Early in the company’s development, Annabel embraced new media, with recipe demonstrations available on YouTube, and eventually a full scale accompanying TV series tie in with Annabel Langbein The Free Range Cook.
Today, her team is around eight people with an in-house designer, project manager and others, plus a sales manager based in the UK. Annabel Langbein Media was ahead of most others in establishing a website, which is constantly refreshed with Annabel’s blog and other updates.
Given the importance the Frankfurt Book Fair has had in the growth of Annabel Langbein Media, plus the fact that it is New Zealand’s Guest of Honour year, it is appropriate that she will have a strong presence as part of the New Zealand contingent at this year’s fair. The October event also coincides with the launch of the German edition of The Free Range Cook, entitled Naturlich Kochen.
Following Frankfurt, she has author tours lined up for Germany and Poland, a new market where the Polish edition of The Free Range Cook will be launched later this year.
This activity builds on the recent launch of De Free Range Cook – Pure Gerechten Uit Nieuw-Zeeland on the Dutch market with a big event in Amsterdam. “There’s a big understanding in Europe of the philosophy of what I do,” she explains. The lengthy build up of her profile and brand in those markets also supports the growth in sales of her cook books.
The second season of her TV show debuts on New Zealand television later this year, and an accompanying cookbook will be released in New Zealand and Australia.

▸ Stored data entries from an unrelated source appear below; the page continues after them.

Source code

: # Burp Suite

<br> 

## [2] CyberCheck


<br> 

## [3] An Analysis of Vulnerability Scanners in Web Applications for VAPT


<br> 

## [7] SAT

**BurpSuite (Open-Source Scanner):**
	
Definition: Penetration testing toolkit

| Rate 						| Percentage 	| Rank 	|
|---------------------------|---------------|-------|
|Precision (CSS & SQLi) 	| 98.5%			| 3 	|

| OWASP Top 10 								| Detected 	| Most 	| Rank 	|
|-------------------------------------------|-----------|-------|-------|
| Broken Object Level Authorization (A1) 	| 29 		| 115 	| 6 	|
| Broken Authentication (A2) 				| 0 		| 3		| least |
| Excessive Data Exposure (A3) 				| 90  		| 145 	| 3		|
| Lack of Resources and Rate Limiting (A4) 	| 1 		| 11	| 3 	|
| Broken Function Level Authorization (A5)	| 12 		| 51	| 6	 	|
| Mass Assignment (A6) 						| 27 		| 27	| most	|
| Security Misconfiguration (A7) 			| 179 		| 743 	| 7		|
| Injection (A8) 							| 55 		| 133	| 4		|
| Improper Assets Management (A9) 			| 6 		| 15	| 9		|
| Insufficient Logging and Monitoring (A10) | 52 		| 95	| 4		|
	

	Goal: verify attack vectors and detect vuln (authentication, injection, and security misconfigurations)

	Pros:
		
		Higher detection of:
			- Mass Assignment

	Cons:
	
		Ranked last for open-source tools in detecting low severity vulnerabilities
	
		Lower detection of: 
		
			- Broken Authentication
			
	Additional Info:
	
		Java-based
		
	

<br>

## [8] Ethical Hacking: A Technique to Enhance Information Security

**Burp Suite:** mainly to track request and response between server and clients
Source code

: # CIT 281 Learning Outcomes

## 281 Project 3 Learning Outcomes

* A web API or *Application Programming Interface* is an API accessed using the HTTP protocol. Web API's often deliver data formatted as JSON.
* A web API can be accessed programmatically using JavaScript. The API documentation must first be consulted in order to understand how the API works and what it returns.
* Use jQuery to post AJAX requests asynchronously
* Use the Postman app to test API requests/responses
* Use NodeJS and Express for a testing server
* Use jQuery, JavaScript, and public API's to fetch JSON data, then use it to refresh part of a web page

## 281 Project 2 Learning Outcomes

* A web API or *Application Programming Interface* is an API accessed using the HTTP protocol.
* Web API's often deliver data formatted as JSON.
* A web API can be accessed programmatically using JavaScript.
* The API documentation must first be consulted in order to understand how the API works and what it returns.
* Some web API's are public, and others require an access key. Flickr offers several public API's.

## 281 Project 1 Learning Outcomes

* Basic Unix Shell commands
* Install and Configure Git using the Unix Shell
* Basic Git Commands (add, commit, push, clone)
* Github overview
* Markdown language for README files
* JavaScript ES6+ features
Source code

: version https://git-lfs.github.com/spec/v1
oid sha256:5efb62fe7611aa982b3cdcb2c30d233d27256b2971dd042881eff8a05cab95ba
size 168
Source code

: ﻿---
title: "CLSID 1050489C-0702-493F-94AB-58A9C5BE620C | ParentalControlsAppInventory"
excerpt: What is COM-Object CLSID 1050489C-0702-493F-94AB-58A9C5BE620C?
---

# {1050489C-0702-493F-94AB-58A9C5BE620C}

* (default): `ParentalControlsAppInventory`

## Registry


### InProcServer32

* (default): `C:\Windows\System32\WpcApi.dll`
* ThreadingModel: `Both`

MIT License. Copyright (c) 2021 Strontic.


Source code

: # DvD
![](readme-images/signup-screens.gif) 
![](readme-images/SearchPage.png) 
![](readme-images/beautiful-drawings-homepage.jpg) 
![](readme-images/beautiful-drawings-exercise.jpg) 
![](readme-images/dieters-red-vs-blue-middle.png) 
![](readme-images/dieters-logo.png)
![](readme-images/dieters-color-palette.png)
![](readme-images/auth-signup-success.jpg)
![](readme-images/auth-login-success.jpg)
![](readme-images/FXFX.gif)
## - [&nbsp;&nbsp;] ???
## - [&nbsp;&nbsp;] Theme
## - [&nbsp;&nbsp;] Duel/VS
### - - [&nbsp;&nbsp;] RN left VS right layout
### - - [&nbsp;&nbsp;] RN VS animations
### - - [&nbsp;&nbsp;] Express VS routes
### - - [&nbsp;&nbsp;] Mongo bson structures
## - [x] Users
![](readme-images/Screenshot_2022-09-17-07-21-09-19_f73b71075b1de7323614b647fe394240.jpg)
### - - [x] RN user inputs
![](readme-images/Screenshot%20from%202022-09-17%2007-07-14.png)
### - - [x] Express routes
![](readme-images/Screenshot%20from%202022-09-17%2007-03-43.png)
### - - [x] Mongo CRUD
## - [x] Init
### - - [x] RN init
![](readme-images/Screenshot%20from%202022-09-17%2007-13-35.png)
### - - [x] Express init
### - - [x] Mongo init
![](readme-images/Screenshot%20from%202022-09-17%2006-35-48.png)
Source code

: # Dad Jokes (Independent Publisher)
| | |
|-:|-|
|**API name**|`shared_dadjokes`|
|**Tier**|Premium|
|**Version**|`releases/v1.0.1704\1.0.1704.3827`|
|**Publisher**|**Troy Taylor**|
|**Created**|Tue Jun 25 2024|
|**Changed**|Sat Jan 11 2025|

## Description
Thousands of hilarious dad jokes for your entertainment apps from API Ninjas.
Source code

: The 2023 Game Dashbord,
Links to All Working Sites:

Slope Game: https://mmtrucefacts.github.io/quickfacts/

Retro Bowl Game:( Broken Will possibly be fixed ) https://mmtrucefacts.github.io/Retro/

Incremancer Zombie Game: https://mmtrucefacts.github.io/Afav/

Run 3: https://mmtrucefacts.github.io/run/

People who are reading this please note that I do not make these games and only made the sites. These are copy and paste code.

If you think the book side of Annabel Langbein Media is big, the reach of the TV series is still greater – 83 territories have bought the first series at last count.
There’s something about being a Kiwi, says Annabel, that means you can go out and tackle the world. “I was a very anarchic teenager, but the freedom of living so close to our physical environment centred me.”
She describes the work of creating cook books as “culinary anthropology” and finds it rewarding. “When someone comes up to me and says ‘Omigod I love your cooking’ it is great. I feel lucky to do something I love.”
For other Kiwi publishers about to tackle Frankfurt and the world, she has good advice:
- Be brave about business, act with intent and integrity
- Always look forward
- Be focussed
- Believe in your ideas
- Make sure you have got enough money
- Learn from your mistakes – learning is stimulating.